(Stored records)
----

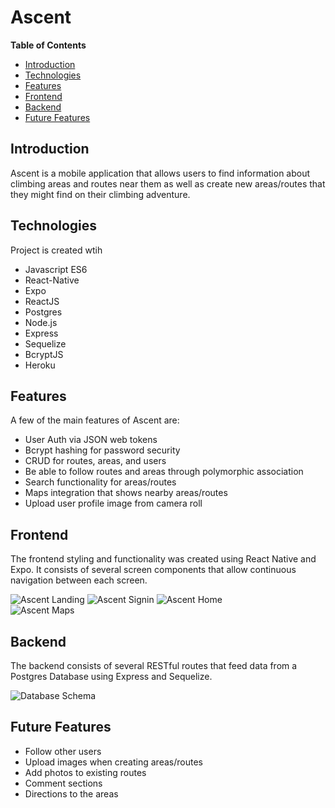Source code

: # Ascent


**Table of Contents**
  * [Introduction](#Introduction)
  * [Technologies](#Technologies)
  * [Features](#Features)
  * [Frontend](#Frontend)
  * [Backend](#Backend)
  * [Future Features](#Future-Features)


## Introduction
Ascent is a mobile application that allows users to find information about climbing areas and routes near them as well as create new areas/routes that they might find on their climbing adventure. 

## Technologies
Project is created wtih 
  * Javascript ES6
  * React-Native
  * Expo
  * ReactJS
  * Postgres
  * Node.js 
  * Express 
  * Sequelize
  * BcryptJS
  * Heroku


## Features

A few of the main features of Ascent are:

  * User Auth via JSON web tokens
  * Bcrypt hashing for password security
  * CRUD for routes, areas, and users
  * Be able to follow routes and areas through polymorphic association
  * Search functionality for areas/routes
  * Maps integration that shows nearby areas/routes
  * Upload user profile image from camera roll
  
## Frontend 

The frontend styling and functionality was created using React Native and Expo. It consists of several screen components that allow continuous navigation between each screen. 

![Ascent Landing](documentation/images/AscentLanding.png)
![Ascent Signin](documentation/images/AscentSignIn.png)
![Ascent Home](documentation/images/AscentHome.png)  
![Ascent Maps](documentation/images/AscentMaps.png)  




## Backend

The backend consists of several RESTful routes that feed data from a Postgres Database using Express and Sequelize. 

![Database Schema](documentation/images/AscentERD.png)


## Future Features
  
  * Follow other users
  * Upload images when creating areas/routes
  * Add photos to existing routes
  * Comment sections
  * Directions to the areas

----

-- Your objective --
Could you repeat every entry above exactly, with each picture omitted?

-- Response area --
Source code

: # Ascent


**Table of Contents**
  * [Introduction](#Introduction)
  * [Technologies](#Technologies)
  * [Features](#Features)
  * [Frontend](#Frontend)
  * [Backend](#Backend)
  * [Future Features](#Future-Features)


## Introduction
Ascent is a mobile application that allows users to find information about climbing areas and routes near them as well as create new areas/routes that they might find on their climbing adventure. 

## Technologies
Project is created wtih 
  * Javascript ES6
  * React-Native
  * Expo
  * ReactJS
  * Postgres
  * Node.js 
  * Express 
  * Sequelize
  * BcryptJS
  * Heroku


## Features

A few of the main features of Ascent are:

  * User Auth via JSON web tokens
  * Bcrypt hashing for password security
  * CRUD for routes, areas, and users
  * Be able to follow routes and areas through polymorphic association
  * Search functionality for areas/routes
  * Maps integration that shows nearby areas/routes
  * Upload user profile image from camera roll
  
## Frontend 

The frontend styling and functionality was created using React Native and Expo. It consists of several screen components that allow continuous navigation between each screen. 

![Ascent Landing](documentation/images/AscentLanding.png)
![Ascent Signin](documentation/images/AscentSignIn.png)
![Ascent Home](documentation/images/AscentHome.png)  
![Ascent Maps](documentation/images/AscentMaps.png)  




## Backend

The backend consists of several RESTful routes that feed data from a Postgres Database using Express and Sequelize. 

![Database Schema](documentation/images/AscentERD.png)


## Future Features
  
  * Follow other users
  * Upload images when creating areas/routes
  * Add photos to existing routes
  * Comment sections
  * Directions to the areas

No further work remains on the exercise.